As the sand — A proverbial expression denoting the multiplicity and fulness of his knowledge and wisdom.
30.The east country — A term used indiscriminately of all the vast region to the east, northeast, and southeast of Palestine, including Chaldea and Arabia. This East was noted for its wisdom, especially Chaldea for attainments in astronomy and astrology, and the farther East, with Arabia, for expressing thought and sage counsel in proverbs.
Wisdom of Egypt — Another land still more distinguished for wisdom. Compare Isaiah 19:11; Acts 7:22. The Egyptians were distinguished for their knowledge of plants and animals, and their skill in geometry, arithmetic, astronomy, and other sciences. Herodotus speaks of them as “the wisest of men.”

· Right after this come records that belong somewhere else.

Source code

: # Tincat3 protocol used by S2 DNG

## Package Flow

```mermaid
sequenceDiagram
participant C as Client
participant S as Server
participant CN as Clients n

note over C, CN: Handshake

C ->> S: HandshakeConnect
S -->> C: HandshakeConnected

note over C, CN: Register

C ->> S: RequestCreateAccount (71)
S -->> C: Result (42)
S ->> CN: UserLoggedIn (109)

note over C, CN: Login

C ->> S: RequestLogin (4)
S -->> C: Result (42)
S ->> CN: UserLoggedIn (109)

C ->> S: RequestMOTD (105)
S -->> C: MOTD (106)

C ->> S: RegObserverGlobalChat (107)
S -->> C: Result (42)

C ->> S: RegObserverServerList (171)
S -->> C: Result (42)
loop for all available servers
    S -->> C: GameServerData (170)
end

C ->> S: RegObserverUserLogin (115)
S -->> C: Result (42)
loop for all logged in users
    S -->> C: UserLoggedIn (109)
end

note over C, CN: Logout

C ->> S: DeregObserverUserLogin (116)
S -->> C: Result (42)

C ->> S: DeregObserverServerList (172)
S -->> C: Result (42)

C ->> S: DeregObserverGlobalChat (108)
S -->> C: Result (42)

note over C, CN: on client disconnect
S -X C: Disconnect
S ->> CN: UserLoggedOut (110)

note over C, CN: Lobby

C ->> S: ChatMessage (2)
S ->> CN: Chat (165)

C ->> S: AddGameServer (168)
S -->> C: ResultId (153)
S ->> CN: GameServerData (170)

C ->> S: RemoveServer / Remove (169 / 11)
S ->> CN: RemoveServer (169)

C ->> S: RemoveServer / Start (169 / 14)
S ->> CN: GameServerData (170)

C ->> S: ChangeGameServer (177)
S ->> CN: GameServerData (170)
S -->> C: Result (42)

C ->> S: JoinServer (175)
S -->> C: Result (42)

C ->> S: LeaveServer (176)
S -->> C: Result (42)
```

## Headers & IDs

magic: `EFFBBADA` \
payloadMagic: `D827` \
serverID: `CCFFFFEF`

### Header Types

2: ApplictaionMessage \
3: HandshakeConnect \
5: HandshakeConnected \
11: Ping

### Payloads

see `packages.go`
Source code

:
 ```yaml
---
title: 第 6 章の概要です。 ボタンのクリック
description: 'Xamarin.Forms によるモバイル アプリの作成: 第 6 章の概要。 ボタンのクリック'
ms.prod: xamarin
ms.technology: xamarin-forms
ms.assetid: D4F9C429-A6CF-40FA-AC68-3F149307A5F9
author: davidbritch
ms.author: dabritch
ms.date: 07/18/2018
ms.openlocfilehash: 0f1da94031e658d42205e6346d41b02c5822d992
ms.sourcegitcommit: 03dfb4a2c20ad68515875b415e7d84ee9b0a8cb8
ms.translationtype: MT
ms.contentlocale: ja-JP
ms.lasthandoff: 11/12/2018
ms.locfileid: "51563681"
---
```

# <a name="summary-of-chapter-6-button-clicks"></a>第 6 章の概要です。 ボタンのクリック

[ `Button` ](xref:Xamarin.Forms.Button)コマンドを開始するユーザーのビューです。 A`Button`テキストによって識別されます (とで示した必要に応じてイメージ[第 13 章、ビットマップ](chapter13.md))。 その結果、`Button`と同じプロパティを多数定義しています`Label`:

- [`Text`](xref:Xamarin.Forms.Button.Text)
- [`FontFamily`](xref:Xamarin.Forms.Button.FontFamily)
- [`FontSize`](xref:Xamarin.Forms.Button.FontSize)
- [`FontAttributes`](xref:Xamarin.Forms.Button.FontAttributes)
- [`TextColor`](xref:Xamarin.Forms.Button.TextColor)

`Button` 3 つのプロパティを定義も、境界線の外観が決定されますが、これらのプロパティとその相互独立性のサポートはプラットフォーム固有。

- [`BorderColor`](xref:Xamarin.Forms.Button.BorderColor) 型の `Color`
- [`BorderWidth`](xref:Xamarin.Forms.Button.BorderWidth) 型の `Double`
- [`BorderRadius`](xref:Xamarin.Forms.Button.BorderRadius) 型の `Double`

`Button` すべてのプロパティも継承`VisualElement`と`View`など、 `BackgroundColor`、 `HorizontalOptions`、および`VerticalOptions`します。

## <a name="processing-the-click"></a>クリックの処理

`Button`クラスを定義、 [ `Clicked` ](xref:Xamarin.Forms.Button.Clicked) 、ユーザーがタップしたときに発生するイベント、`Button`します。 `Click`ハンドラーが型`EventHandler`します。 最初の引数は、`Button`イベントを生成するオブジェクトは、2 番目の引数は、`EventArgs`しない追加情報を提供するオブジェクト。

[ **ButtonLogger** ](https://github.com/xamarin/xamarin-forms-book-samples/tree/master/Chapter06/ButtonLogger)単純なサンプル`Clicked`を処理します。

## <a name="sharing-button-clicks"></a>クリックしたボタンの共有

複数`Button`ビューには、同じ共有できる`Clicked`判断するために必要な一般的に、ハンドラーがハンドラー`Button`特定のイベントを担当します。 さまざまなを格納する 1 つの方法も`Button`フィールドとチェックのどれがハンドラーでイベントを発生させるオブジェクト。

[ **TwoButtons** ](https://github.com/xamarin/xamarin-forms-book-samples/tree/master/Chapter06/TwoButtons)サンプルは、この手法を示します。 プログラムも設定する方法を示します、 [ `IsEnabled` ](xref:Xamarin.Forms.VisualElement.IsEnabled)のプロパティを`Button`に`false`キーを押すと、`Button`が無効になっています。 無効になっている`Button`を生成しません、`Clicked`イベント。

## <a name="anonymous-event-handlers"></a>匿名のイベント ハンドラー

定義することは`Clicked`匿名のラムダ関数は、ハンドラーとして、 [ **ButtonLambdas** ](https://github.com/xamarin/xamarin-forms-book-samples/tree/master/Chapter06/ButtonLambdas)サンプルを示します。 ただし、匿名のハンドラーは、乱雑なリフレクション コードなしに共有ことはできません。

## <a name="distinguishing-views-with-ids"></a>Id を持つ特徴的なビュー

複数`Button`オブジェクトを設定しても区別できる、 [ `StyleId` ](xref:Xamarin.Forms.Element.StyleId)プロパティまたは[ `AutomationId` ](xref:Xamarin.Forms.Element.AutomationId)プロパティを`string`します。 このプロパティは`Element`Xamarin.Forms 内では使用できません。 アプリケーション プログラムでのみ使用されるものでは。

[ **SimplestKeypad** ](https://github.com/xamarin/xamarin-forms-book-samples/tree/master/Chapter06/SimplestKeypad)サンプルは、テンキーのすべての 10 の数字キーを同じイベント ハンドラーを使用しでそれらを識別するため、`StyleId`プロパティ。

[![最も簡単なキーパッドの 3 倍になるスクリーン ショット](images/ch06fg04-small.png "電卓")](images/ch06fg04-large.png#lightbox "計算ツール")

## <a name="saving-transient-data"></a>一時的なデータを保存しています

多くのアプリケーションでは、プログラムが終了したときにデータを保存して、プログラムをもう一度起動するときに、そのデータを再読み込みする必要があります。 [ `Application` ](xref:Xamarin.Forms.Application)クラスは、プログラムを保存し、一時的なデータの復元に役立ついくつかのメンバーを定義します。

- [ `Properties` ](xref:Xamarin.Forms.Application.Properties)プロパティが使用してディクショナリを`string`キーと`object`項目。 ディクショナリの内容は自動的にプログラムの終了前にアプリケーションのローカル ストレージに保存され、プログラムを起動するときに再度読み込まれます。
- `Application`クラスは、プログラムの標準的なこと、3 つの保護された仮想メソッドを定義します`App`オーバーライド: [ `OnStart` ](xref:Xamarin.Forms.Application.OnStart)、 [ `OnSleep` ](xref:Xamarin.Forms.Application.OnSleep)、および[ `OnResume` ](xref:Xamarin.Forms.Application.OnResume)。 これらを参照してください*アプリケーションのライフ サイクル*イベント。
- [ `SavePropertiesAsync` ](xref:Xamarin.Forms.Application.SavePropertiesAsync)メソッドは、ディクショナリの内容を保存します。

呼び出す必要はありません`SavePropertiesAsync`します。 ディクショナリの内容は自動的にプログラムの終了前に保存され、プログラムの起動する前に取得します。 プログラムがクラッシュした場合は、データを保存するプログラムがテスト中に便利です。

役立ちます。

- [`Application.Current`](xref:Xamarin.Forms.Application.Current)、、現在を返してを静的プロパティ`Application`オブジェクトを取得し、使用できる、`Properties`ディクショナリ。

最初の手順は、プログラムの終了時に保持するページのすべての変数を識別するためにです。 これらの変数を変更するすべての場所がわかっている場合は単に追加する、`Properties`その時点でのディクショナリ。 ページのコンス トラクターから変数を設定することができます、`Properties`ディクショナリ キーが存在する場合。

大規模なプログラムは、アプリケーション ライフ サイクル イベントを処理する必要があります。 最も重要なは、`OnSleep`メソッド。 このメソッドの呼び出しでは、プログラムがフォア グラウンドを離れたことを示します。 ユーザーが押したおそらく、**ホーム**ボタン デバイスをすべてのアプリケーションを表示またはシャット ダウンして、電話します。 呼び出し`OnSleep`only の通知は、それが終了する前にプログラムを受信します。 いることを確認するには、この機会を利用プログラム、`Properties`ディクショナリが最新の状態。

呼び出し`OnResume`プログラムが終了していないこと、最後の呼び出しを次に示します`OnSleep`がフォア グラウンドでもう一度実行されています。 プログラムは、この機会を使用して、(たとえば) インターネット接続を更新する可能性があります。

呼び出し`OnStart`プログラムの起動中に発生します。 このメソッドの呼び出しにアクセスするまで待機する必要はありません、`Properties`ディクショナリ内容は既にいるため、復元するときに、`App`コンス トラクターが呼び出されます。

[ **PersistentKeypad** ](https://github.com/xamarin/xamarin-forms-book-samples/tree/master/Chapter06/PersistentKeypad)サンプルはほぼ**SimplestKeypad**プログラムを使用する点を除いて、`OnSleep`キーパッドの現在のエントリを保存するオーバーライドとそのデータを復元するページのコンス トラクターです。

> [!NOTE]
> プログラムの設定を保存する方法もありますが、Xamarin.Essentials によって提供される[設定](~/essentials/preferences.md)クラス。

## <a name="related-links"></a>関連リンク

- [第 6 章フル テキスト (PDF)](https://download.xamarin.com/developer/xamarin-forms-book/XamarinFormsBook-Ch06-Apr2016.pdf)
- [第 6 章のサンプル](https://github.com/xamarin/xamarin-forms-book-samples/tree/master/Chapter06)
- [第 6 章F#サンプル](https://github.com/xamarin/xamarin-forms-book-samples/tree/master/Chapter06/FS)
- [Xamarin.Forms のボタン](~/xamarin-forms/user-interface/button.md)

31.Ethan’ Heman’ Chalcol’ Darda — These men were well known and distinguished for wisdom in Solomon’s time, but to what age they belonged, and to what nation, is by no means clear. They would seem to be identical with the sons of Zerah mentioned in 1 Chronicles 2:6. The eighty-ninth Psalm is ascribed to Ethan, the Ezrahite.
Sons of Mahol — This seems to oppose the supposition that these wise men are identical with the names of 1 Chronicles 2:6; but מהול, mahol, often elsewhere means a dance, and some have conjectured that the meaning here is, sons of the dance.

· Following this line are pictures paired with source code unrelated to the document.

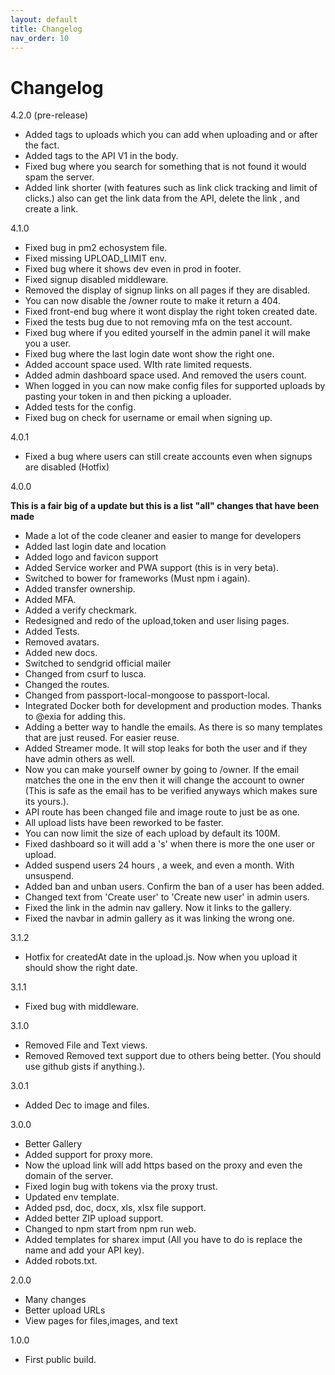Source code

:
 ```yaml
---
layout: default
title: Changelog
nav_order: 10
---
```


# Changelog
4.2.0 (pre-release)
- Added tags to uploads which you can add when uploading and or after the fact.
- Added tags to the API V1 in the body.
- Fixed bug where you search for something that is not found it would spam the server.
- Added link shorter (with features such as link click tracking and limit of clicks.) also can get the link data from the API, delete the link , and create a link.

4.1.0
- Fixed bug in pm2 echosystem file.
- Fixed missing UPLOAD_LIMIT env.
- Fixed bug where it shows dev even in prod in footer.
- Fixed signup disabled middleware.
- Removed the display of signup links on all pages if they are disabled.
- You can now disable the /owner route to make it return a 404.
- Fixed front-end bug where it wont display the right token created date.
- Fixed the tests bug due to not removing mfa on the test account.
- Fixed bug where if you edited yourself in the admin panel it will make you a user.
- Fixed bug where the last login date wont show the right one.
- Added account space used.  WIth rate limited requests.
- Added admin dashboard space used.  And removed the users count.
- When logged in you can now make config files for supported uploads by pasting your token in and then picking a uploader.
- Added tests for the config.
- Fixed bug on check for username or email when signing up.

4.0.1
* Fixed a bug where users can still create accounts even when signups are disabled (Hotfix)

4.0.0

__This is a fair big of a update but this is a list "all" changes that have been made__

* Made a lot of the code cleaner and easier to mange for developers
* Added last login date and location
* Added logo and favicon support
* Added Service worker and PWA support (this is in very beta).
* Switched to bower for frameworks (Must npm i again).
* Added transfer ownership.
* Added MFA.
* Added a verify checkmark.
* Redesigned and redo of the upload,token and user lising pages.
* Added Tests.
* Removed avatars.
* Added new docs.
* Switched to sendgrid official mailer
* Changed from csurf to lusca.
* Changed the routes.
* Changed from passport-local-mongoose to passport-local.
* Integrated Docker both for development and production modes.  Thanks to @exia for adding this.
* Adding a better way to handle the emails.  As there is so many templates that are just reused.  For easier reuse.
* Added Streamer mode.  It will stop leaks for both the user and if they have admin others as well.
* Now you can make yourself owner  by going to /owner.  If the email matches the one in the env then it will change the account to owner (This is safe as the email has to be verified anyways which makes sure its yours.).
* API route has been changed file and image route to just be as one.
* All upload lists have been reworked to be faster.
* You can now limit the size of each upload by default its 100M.
* Fixed dashboard so it will add a 's' when there is more the one user or upload.
* Added suspend users 24 hours , a week, and even a month. With unsuspend.
* Added ban and unban users. Confirm the ban of a user has been added.
* Changed text from 'Create user' to 'Create new user' in admin users.
* Fixed the link in the admin nav gallery.  Now it links to the gallery.
* Fixed the navbar in admin gallery as it was linking the wrong one.

3.1.2
* Hotfix for createdAt date in the upload.js. Now when  you upload it should show the right date.

3.1.1
* Fixed bug with middleware.

3.1.0
* Removed File and Text views.
* Removed Removed text support due to others being better. (You should use github gists if anything.).

3.0.1
* Added Dec to image and files.

3.0.0
* Better Gallery
* Added support for proxy more.
* Now the upload link will add https based on the proxy and even the domain of the server.
* Fixed login bug with tokens via the proxy trust.
* Updated env template.
* Added psd, doc, docx, xls, xlsx file support.
* Added better ZIP upload support.
* Changed to npm start from npm run web.
* Added templates for sharex imput (All you have to do is replace the name and add your API key).
* Added robots.txt.

2.0.0
* Many changes
* Better upload URLs
* View pages for files,images, and text

1.0.0
* First public build.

32.He spake three thousand proverbs — He seems to have first established among the Hebrews this species of gnomic didactic poetry. Of these three thousand proverbs a very valuable though a comparatively small portion remains in the Book of Proverbs, and, perhaps, also in Ecclesiastes. The remark that he spake these proverbs may imply that they were not all written or actually recorded, and so, from being preserved only by oral tradition, they either became gradually lost, or their authorship became uncertain.

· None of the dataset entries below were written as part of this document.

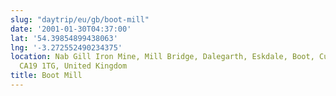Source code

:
 ```yaml
---
slug: "daytrip/eu/gb/boot-mill"
date: '2001-01-30T04:37:00'
lat: '54.39854899438063'
lng: '-3.272552490234375'
location: Nab Gill Iron Mine, Mill Bridge, Dalegarth, Eskdale, Boot, Cumberland, England,
  CA19 1TG, United Kingdom
title: Boot Mill
---
```



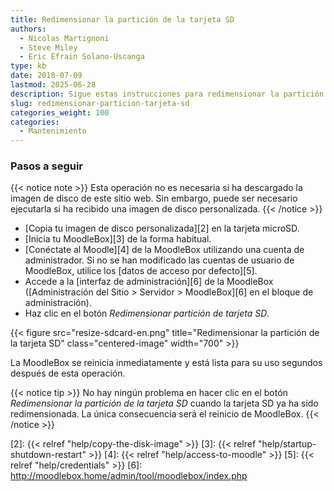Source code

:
 ```yaml
---
title: Redimensionar la partición de la tarjeta SD
authors:
  - Nicolas Martignoni
  - Steve Miley
  - Eric Efrain Solano-Uscanga
type: kb
date: 2018-07-09
lastmod: 2025-06-28
description: Sigue estas instrucciones para redimensionar la partición de tu tarjeta SD.
slug: redimensionar-particion-tarjeta-sd
categories_weight: 100
categories:
  - Mantenimiento
---
```


### Pasos a seguir

{{< notice note >}}
Esta operación no es necesaria si ha descargado la imagen de disco de este sitio web. Sin embargo, puede ser necesario ejecutarla si ha recibido una imagen de disco personalizada.
{{< /notice >}}


- [Copia tu imagen de disco personalizada][2] en la tarjeta microSD.
- [Inicia tu MoodleBox][3] de la forma habitual.
- [Conéctate al Moodle][4] de la MoodleBox utilizando una cuenta de administrador. Si no se han modificado las cuentas de usuario de MoodleBox, utilice los [datos de acceso por defecto][5].
- Accede a la [interfaz de administración][6] de la MoodleBox ([Administración del Sitio > Servidor > MoodleBox][6] en el bloque de administración).
- Haz clic en el botón _Redimensionar partición de tarjeta SD_.

{{< figure src="resize-sdcard-en.png" title="Redimensionar la partición de la tarjeta SD" class="centered-image" width="700" >}}

La MoodleBox se reinicia inmediatamente y está lista para su uso segundos después de esta operación.

{{< notice tip >}}
No hay ningún problema en hacer clic en el botón _Redimensionar la partición de la tarjeta SD_ cuando la tarjeta SD ya ha sido redimensionada. La única consecuencia será el reinicio de MoodleBox.
{{< /notice >}}

 [2]: {{< relref "help/copy-the-disk-image" >}}
 [3]: {{< relref "help/startup-shutdown-restart" >}}
 [4]: {{< relref "help/access-to-moodle" >}}
 [5]: {{< relref "help/credentials" >}}
 [6]: http://moodlebox.home/admin/tool/moodlebox/index.php
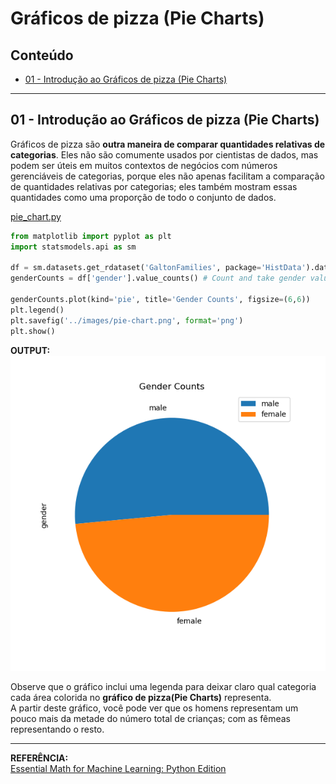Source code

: # Gráficos de pizza (Pie Charts)

## Conteúdo

 - [01 - Introdução ao Gráficos de pizza (Pie Charts)](#01)

---

<div id="01"></div>

## 01 - Introdução ao Gráficos de pizza (Pie Charts)

Gráficos de pizza são __outra maneira de comparar quantidades relativas de categorias__. Eles não são comumente usados por cientistas de dados, mas podem ser úteis em muitos contextos de negócios com números gerenciáveis ​​de categorias, porque eles não apenas facilitam a comparação de quantidades relativas por categorias; eles também mostram essas quantidades como uma proporção de todo o conjunto de dados.

[pie_chart.py](src/pie_chart.py)
```python
from matplotlib import pyplot as plt
import statsmodels.api as sm

df = sm.datasets.get_rdataset('GaltonFamilies', package='HistData').data
genderCounts = df['gender'].value_counts() # Count and take gender values (Male/Female)

genderCounts.plot(kind='pie', title='Gender Counts', figsize=(6,6))
plt.legend()
plt.savefig('../images/pie-chart.png', format='png')
plt.show()
```

**OUTPUT:**  
![image](images/pie-chart.png)

Observe que o gráfico inclui uma legenda para deixar claro qual categoria cada área colorida no __gráfico de pizza(Pie Charts)__ representa.  
A partir deste gráfico, você pode ver que os homens representam um pouco mais da metade do número total de crianças; com as fêmeas representando o resto.

---

**REFERÊNCIA:**  
[Essential Math for Machine Learning: Python Edition](https://learning.edx.org/course/course-v1:Microsoft+DAT256x+2T2018/home)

His songs were a thousand and five — Being the son of the greatest of human lyrists, the sweet psalmist of Israel, he naturally inherited the gift of poetry and song. Of these thousand and five songs there now remain but the seventy-second and one hundred and twenty-seventh Psalms and the Canticles, though the authorship of the latter is a controverted question. But though most of the Proverbs and Songs of Solomon are lost to us, their silent influences, flowing through unseen channels, may have greatly affected both the ancient and modern literature of the East, and may still be studied in the apocryphal books of Ecclesiasticus and the Wisdom of Solomon.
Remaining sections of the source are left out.